## Exercise requirements
Repeat exactly the lines from the start of the entries below through the line containing "# Installation". Omit the rest.

(Saved entries)
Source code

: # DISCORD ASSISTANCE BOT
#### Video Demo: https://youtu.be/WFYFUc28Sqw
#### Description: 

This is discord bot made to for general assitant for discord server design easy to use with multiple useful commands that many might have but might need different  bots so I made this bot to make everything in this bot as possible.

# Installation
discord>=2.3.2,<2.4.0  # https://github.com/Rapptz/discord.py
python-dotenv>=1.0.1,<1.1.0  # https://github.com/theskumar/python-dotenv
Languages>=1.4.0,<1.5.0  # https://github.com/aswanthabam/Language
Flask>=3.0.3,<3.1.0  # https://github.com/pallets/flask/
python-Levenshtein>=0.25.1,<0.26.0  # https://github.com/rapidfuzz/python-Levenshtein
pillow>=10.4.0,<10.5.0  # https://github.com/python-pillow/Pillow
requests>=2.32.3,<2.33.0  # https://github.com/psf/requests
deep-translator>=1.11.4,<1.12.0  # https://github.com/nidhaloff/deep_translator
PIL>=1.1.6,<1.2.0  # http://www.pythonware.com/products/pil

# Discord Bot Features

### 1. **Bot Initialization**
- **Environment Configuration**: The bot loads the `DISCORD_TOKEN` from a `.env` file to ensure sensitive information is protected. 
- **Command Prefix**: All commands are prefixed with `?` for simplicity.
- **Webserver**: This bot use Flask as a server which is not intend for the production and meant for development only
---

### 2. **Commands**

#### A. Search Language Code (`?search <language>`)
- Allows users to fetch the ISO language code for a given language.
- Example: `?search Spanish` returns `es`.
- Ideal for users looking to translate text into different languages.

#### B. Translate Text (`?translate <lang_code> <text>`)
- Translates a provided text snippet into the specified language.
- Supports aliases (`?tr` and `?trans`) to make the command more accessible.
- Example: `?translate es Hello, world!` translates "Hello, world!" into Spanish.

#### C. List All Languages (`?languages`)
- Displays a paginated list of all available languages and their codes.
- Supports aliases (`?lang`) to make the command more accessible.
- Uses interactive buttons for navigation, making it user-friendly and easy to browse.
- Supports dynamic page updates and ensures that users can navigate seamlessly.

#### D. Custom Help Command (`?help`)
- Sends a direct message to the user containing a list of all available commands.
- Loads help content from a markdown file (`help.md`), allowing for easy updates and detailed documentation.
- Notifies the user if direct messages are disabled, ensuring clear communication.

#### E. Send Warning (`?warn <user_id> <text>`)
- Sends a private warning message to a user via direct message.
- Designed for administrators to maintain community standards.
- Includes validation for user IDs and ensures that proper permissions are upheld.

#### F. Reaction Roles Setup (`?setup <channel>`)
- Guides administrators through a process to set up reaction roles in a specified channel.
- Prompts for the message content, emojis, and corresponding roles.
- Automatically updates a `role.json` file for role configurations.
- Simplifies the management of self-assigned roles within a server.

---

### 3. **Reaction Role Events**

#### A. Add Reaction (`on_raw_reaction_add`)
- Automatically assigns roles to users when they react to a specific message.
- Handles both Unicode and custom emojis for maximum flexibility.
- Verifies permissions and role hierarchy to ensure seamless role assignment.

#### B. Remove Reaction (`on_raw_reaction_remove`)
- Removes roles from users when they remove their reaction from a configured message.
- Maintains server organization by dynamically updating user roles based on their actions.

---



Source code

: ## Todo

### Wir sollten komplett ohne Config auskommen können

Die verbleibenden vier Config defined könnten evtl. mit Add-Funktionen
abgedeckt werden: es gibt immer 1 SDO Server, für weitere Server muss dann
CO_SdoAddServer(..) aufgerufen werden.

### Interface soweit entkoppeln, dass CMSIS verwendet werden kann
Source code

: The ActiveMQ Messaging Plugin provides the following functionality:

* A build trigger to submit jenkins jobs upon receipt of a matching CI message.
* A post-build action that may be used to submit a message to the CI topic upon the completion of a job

## Response
Source code

: # DISCORD ASSISTANCE BOT
#### Video Demo: https://youtu.be/WFYFUc28Sqw
#### Description: 

This is discord bot made to for general assitant for discord server design easy to use with multiple useful commands that many might have but might need different  bots so I made this bot to make everything in this bot as possible.

# Installation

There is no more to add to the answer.